A Dialogue with Books
Above all, one should be in dialogue with all the great authors of books one reads. One should imagine sitting at their feet and debating with them. Perhaps, and this is at least true in my case, this is the most exalting way to stay in contact with great minds and to learn from them, even when one disagrees.
For example, the learning of Chassidic works and in that way encountering the great Chassidic masters and living in their presence is most ennobling. Also, engaging with the great rabbinical minds of the Sefardi world is most enlightening. Generally, the Sefardi world, at least in its earlier days, has been more open to the world around us and has been more conducive to spiritual novelty. Hailing from a Sefardi background, I encourage a much greater involvement with Sefardi texts and their “weltanschauung.” All this is most rewarding and as far as I am concerned perhaps the best way to live in isolation while staying connected.
There is no Greater Failure than not Trying
It is out of this notion that my philosophy and this Academy have slowly emerged. It is a slow process and it is far from solidified. What this means is that many of my thoughts are still in a flux and I am still searching. It is for this reason that I consider my lectures far from ideal. They should be more creative, focused and challenging. It is for similar reasons that I am not yet satisfied with many aspects of our Academy. It has not yet found its full existential shape and in many ways it still lacks enough originality and has not yet fully incorporated the spirit of the Beth Midrash of Avraham Avinu. I call on our teachers and students to join me in developing our Academy as a worthy representation of the world of the Abrahamic faith, searching for the authentic spirit of Judaism. We must in every way possible stay away from intellectual and spiritual dullness. That in our search we will sometimes make mistakes is sure, but we should never forget that by shutting the door to all error, truth will be shut out as well. There is no greater failure than in not trying.

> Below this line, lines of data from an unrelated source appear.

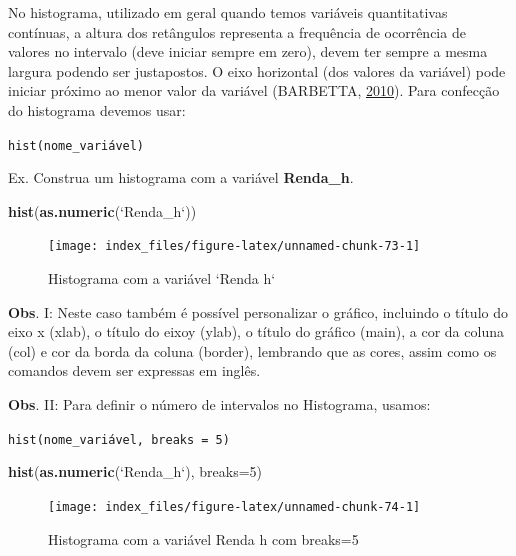 \documentclass[12pt,brazil,]{book}
\newenvironment{Shaded}{\begin{snugshade}}{\end{snugshade}}
\newcommand{\DataTypeTok}[1]{\textcolor[rgb]{0.13,0.29,0.53}{#1}}
\newcommand{\DecValTok}[1]{\textcolor[rgb]{0.00,0.00,0.81}{#1}}
\newcommand{\KeywordTok}[1]{\textcolor[rgb]{0.13,0.29,0.53}{\textbf{#1}}}
\newcommand{\NormalTok}[1]{#1}
\newcommand{\StringTok}[1]{\textcolor[rgb]{0.31,0.60,0.02}{#1}}
\begin{document}
No histograma, utilizado em geral quando temos variáveis quantitativas
contínuas, a altura dos retângulos representa a frequência de ocorrência
de valores no intervalo (deve iniciar sempre em zero), devem ter sempre
a mesma largura podendo ser justapostos. O eixo horizontal (dos valores
da variável) pode iniciar próximo ao menor valor da variável (BARBETTA,
\protect\hyperlink{ref-barbetta1988}{2010}). Para confecção do
histograma devemos usar:

\texttt{hist(nome\_variável)}

Ex. Construa um histograma com a variável \textbf{Renda\_h}.

\begin{Shaded}
\begin{Highlighting}[]
\KeywordTok{hist}\NormalTok{(}\KeywordTok{as.numeric}\NormalTok{(}\StringTok{`}\DataTypeTok{Renda_h}\StringTok{`}\NormalTok{))}
\end{Highlighting}
\end{Shaded}

\begin{figure}

{\centering \texttt{[image: index\_files/figure-latex/unnamed-chunk-73-1]} 

}

\caption{Histograma com a variável `Renda h`}\label{fig:unnamed-chunk-73}
\end{figure}

\textbf{Obs}. I: Neste caso também é possível personalizar o gráfico,
incluindo o título do eixo x (xlab), o título do eixoy (ylab), o título
do gráfico (main), a cor da coluna (col) e cor da borda da coluna
(border), lembrando que as cores, assim como os comandos devem ser
expressas em inglês.

\textbf{Obs}. II: Para definir o número de intervalos no Histograma,
usamos:

\texttt{hist(nome\_variável,\ breaks\ =\ 5)}

\begin{Shaded}
\begin{Highlighting}[]
\KeywordTok{hist}\NormalTok{(}\KeywordTok{as.numeric}\NormalTok{(}\StringTok{`}\DataTypeTok{Renda_h}\StringTok{`}\NormalTok{), }\DataTypeTok{breaks=}\DecValTok{5}\NormalTok{)}
\end{Highlighting}
\end{Shaded}

\begin{figure}

{\centering \texttt{[image: index\_files/figure-latex/unnamed-chunk-74-1]} 

}

\caption{Histograma com a variável Renda h com breaks=5}\label{fig:unnamed-chunk-74}
\end{figure}
\end{document}

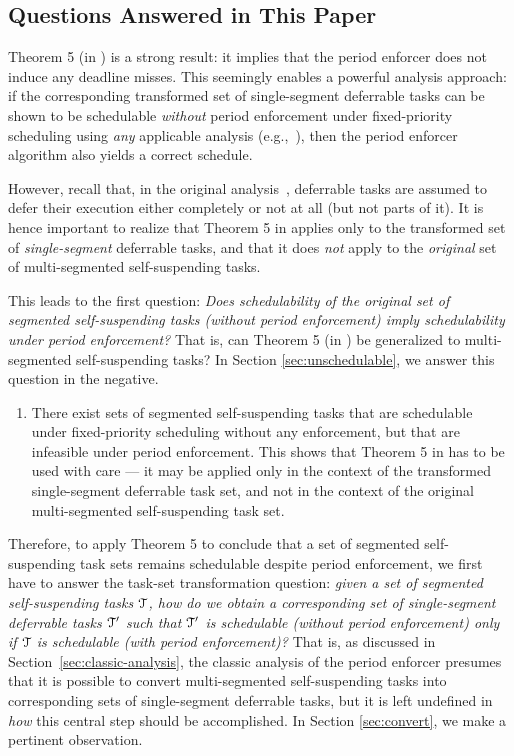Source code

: \subsection{Questions Answered in This Paper}
\label{sec:questions}

Theorem 5 (in \cite{Raj:suspension1991}) is a strong result: it implies that the period enforcer does not induce any deadline misses. This seemingly enables a powerful analysis approach: if the corresponding transformed set of single-segment deferrable tasks can be shown to be schedulable  \emph{without} period enforcement under fixed-priority scheduling using \emph{any} applicable analysis (e.g.,~\cite{ABRTW:93}), then the period enforcer algorithm also yields a correct schedule. 

However, recall that, in the original analysis~\cite{Raj:suspension1991}, deferrable tasks are assumed to defer their  execution either completely or not at all (but not parts of it). It is hence important to realize that Theorem 5 in \cite{Raj:suspension1991} applies only to the transformed set of \emph{single-segment} deferrable tasks, and that it does \emph{not} apply to the \emph{original} set of multi-segmented self-suspending tasks. 

This leads to the first question: \emph{Does schedulability of the  original set of segmented self-suspending tasks (without period enforcement) imply schedulability under period enforcement?} That is, can Theorem 5 (in \cite{Raj:suspension1991}) be generalized to multi-segmented self-suspending tasks? In Section \ref{sec:unschedulable}, we answer this question in the negative.

\begin{enumerate}
	\item There exist sets of segmented self-suspending tasks that are schedulable under fixed-priority scheduling without any enforcement, but that are infeasible under period enforcement. This shows that Theorem 5 in \cite{Raj:suspension1991} has to be  used with care --- it may be applied only in the context of the transformed single-segment deferrable task set, and not in the context of the original multi-segmented self-suspending task set.
\end{enumerate}


Therefore, to apply Theorem 5 to conclude that a set of segmented self-suspending task sets remains schedulable despite period enforcement, we first have to answer the task-set transformation question: \emph{given a set of segmented self-suspending tasks $\mathcal{T}$, how do we obtain a corresponding set of single-segment deferrable tasks $\mathcal{T}'$ such that $\mathcal{T}'$ is schedulable (without period enforcement)  only if $\mathcal{T}$ is schedulable (with period enforcement)?} That is, as discussed in Section~\ref{sec:classic-analysis}, the classic analysis of the period enforcer \cite{Raj:suspension1991} presumes that it is possible to convert multi-segmented self-suspending tasks into corresponding sets of single-segment deferrable tasks, but it is left undefined in~\cite{Raj:suspension1991}  \emph{how} this central step should be accomplished. In Section \ref{sec:convert}, we make a pertinent observation.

I am fully aware that such an approach and need for exploration is not for everybody. For some people there is no need for all this because they are satisfied with the more established way in which Judaism is being presented today. I fully understand that. Perhaps we are in need of people who are great in their “emunah” without requiring all these intellectual and spiritual pursuits. But, simultaneously, we can not continue to believe that Judaism can spiritually and intellectually survive without the concept of “chidush” (novelty). We also cannot ignore the need to elevate Judaism to new dimensions, provoked by a new world which, more and more, challenges us to ensure that our relationship with God remains our primary concern.
The Students and the Teachers, Hearing and Responding
To start a movement we need disciples and young people who are prepared to jump, like Nachshon ben Aminadav at the Reed Sea, into the sea of uncertainty but who also come with strong “emunah” in the greatness of Judaism. To do so we primarily need to create a new generation of rabbis and teachers, women and men who are thoroughly acquainted and imbued with the spirit of the Beth Midrash of Avraham Avinu, who live with a flame in their souls. To reach that goal we need to rethink the purpose of education, its dimensions, its challenges and the relationship between teachers and students.
As such we must ask ourselves two serious questions: First, what does it mean to be a student? And second, what does it mean to be a teacher? To answer these questions is far from easy. On a superficial level the student needs to learn the art of listening, while the teachers should learn how to not merely speak, but above all how to respond. But both listening and responding are indeed an art and entailing many crucial layers, dimensions and challenges. Listening does not only mean ‘to listen to what has been said’ but also to ‘what is eluded to’, ‘that which remains unspoken’, and ‘to that which cannot be expressed in words.’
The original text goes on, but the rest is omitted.